**Task:** The lines to reproduce from the material below are those from the one containing "Most of the" through the one containing "analyze the results.", both included; write them out exactly and add nothing.

**Stored data:**
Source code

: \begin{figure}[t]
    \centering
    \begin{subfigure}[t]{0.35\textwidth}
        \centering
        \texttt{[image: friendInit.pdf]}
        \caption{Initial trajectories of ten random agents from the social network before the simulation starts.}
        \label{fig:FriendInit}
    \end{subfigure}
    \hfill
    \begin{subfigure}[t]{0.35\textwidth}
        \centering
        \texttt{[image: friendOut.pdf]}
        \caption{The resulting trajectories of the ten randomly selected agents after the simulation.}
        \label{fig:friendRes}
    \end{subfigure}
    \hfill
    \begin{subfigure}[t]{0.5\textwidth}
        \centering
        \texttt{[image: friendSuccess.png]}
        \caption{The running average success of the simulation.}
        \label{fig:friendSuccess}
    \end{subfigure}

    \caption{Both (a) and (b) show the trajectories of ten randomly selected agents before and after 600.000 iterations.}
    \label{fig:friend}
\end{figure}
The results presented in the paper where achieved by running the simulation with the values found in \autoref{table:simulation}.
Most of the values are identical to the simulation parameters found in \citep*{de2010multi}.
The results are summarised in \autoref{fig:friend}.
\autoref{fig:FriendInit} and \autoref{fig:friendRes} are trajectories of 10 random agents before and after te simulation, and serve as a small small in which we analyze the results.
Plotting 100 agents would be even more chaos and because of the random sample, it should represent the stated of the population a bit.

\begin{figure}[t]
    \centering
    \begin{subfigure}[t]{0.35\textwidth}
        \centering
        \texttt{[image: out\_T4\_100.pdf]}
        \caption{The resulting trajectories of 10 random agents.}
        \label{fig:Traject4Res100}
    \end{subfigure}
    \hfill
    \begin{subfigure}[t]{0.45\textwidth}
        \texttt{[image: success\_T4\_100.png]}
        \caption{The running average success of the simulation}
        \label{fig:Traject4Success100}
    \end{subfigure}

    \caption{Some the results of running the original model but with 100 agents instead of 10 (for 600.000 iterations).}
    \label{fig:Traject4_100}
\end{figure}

**Written solution:**
Most of the values are identical to the simulation parameters found in \citep*{de2010multi}.
The results are summarised in \autoref{fig:friend}.
\autoref{fig:FriendInit} and \autoref{fig:friendRes} are trajectories of 10 random agents before and after te simulation, and serve as a small small in which we analyze the results.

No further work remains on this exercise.